[[ SOURCE DATA open ]]
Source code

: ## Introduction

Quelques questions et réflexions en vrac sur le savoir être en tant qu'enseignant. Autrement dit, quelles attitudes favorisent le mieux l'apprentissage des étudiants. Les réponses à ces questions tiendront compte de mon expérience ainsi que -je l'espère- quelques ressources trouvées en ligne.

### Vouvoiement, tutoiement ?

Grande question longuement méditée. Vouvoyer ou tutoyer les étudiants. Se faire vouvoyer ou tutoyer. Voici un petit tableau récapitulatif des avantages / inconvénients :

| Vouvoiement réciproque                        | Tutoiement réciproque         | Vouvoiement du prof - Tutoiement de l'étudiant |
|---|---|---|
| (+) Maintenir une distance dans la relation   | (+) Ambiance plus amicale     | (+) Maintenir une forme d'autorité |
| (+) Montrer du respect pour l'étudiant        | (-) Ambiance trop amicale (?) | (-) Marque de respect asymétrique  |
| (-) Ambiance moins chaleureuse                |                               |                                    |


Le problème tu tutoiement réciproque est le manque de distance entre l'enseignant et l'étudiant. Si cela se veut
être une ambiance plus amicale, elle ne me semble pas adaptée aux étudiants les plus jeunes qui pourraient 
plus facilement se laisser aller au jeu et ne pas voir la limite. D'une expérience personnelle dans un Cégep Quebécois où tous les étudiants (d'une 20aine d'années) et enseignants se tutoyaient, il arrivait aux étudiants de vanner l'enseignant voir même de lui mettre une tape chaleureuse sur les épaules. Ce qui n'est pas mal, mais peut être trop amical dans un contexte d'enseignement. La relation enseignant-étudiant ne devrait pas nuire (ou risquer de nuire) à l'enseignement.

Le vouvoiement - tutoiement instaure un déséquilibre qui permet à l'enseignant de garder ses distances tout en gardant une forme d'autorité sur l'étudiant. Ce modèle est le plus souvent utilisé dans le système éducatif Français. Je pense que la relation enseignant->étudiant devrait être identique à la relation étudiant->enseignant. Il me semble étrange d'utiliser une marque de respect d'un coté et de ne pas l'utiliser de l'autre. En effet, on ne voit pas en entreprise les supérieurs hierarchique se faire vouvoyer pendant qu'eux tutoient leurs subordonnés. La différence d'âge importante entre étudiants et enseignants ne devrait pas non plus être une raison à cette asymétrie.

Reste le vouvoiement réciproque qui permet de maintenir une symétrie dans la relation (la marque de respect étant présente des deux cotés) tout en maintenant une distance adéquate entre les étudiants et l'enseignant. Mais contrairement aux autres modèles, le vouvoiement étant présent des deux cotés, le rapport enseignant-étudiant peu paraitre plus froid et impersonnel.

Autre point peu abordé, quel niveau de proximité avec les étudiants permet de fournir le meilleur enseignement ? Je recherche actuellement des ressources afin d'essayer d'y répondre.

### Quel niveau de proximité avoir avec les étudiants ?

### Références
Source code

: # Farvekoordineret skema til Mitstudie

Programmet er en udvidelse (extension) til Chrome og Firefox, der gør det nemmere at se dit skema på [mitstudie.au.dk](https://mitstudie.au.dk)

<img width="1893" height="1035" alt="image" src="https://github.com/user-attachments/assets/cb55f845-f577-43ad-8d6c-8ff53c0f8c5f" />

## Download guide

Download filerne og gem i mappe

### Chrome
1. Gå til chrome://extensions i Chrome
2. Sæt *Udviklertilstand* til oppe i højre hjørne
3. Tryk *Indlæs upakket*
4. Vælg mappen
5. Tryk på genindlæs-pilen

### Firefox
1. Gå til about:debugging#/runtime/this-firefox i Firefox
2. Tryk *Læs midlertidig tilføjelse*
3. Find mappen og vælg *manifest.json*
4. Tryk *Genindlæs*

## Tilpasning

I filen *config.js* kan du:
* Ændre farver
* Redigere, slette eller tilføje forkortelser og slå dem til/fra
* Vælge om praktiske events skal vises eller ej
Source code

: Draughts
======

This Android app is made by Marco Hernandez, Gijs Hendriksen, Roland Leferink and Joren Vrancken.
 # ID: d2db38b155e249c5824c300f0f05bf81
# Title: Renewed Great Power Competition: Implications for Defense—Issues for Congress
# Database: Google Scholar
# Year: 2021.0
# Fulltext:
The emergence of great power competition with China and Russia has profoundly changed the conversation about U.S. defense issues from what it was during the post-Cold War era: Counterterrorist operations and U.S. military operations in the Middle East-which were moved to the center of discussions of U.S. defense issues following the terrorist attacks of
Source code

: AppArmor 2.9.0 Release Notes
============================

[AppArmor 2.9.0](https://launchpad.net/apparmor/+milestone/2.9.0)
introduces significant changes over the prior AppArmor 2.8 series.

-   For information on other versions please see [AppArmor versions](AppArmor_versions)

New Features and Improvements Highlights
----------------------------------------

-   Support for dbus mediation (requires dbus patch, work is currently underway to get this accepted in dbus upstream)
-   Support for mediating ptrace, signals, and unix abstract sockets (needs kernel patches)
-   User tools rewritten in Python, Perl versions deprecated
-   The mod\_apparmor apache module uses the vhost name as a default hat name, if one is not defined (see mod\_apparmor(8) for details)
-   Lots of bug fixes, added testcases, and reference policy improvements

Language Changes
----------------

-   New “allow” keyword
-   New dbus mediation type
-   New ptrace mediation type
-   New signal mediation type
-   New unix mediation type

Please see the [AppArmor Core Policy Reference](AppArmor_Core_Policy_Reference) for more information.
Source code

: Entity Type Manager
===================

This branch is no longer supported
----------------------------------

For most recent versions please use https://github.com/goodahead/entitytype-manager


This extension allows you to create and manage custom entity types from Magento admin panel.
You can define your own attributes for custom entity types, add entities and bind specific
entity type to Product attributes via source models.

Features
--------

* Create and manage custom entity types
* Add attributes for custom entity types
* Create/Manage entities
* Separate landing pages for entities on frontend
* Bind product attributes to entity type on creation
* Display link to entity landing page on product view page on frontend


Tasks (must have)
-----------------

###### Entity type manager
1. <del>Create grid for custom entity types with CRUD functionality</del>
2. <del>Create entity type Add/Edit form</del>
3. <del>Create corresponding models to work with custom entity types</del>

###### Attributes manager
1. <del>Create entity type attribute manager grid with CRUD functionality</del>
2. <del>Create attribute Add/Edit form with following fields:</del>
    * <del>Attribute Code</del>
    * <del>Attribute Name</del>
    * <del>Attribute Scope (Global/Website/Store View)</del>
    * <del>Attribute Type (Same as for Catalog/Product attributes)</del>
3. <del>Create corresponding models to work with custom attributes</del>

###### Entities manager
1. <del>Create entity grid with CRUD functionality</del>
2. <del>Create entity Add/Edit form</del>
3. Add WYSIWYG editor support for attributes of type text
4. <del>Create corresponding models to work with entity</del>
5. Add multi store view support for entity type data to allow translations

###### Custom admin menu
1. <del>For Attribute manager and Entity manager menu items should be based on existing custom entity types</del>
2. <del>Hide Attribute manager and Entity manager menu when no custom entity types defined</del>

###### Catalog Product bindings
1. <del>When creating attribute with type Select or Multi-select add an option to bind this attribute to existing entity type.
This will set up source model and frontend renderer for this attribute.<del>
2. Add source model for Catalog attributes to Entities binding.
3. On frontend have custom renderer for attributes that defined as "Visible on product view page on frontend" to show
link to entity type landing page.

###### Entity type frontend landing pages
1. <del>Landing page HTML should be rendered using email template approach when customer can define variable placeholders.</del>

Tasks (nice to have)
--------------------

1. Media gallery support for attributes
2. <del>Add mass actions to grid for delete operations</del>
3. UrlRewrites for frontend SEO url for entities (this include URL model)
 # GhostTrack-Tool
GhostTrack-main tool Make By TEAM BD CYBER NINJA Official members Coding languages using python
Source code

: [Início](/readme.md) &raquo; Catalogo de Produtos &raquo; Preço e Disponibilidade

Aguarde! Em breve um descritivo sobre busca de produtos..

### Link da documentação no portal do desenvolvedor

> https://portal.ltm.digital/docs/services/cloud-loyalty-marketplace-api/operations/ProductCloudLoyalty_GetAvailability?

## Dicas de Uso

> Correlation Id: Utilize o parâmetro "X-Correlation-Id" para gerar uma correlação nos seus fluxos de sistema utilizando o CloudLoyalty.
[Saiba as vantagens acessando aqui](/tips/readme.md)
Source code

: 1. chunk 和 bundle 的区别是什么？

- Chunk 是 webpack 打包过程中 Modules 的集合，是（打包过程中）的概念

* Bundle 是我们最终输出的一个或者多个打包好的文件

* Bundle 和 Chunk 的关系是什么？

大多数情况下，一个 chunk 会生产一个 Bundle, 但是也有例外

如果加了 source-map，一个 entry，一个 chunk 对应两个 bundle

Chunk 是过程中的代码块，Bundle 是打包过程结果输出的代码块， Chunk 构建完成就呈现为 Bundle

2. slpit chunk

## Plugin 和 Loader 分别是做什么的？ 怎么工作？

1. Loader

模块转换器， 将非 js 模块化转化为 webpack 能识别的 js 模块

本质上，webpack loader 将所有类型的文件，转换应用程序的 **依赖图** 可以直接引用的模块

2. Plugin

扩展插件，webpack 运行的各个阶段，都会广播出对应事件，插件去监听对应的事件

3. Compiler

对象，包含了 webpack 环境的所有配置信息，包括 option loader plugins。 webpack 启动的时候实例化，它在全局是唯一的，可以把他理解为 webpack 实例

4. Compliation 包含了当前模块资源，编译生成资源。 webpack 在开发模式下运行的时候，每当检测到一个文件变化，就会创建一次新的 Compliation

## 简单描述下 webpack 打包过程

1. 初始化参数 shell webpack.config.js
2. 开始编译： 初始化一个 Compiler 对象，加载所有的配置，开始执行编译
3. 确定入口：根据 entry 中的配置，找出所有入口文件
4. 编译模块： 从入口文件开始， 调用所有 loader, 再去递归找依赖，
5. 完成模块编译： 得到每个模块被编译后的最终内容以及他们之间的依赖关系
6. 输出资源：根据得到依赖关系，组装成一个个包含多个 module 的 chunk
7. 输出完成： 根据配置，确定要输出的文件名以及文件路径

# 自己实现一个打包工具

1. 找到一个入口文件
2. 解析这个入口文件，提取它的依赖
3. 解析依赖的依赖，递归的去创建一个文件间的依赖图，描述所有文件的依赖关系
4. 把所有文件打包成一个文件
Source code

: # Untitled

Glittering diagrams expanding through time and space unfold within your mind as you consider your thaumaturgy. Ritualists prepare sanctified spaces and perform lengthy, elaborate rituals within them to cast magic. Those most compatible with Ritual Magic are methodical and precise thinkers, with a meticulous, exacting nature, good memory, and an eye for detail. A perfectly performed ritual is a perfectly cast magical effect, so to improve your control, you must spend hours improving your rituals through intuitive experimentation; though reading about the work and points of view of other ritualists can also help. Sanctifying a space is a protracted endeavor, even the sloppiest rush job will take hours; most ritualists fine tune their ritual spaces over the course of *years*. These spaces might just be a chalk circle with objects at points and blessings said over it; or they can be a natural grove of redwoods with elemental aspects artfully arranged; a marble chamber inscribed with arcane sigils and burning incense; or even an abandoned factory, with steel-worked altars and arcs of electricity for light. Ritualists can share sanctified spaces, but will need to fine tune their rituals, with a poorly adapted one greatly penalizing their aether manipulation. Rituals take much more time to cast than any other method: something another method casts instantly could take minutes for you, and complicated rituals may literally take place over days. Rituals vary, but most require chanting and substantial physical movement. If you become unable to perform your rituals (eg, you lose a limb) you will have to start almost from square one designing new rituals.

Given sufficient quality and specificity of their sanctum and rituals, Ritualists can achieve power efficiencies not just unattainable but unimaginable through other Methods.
[[ SOURCE DATA closed ]]
▶ TASK DETAILS: Every line above from the line with "如果加了 source-map，一个 entry，一个 chunk 对应两个 bundle" to the line with "3. Compiler" is wanted, ends included; write them out exactly and add no other line.

▶ PROBLEM SOLUTION:
如果加了 source-map，一个 entry，一个 chunk 对应两个 bundle

Chunk 是过程中的代码块，Bundle 是打包过程结果输出的代码块， Chunk 构建完成就呈现为 Bundle

2. slpit chunk

## Plugin 和 Loader 分别是做什么的？ 怎么工作？

1. Loader

模块转换器， 将非 js 模块化转化为 webpack 能识别的 js 模块

本质上，webpack loader 将所有类型的文件，转换应用程序的 **依赖图** 可以直接引用的模块

2. Plugin

扩展插件，webpack 运行的各个阶段，都会广播出对应事件，插件去监听对应的事件

3. Compiler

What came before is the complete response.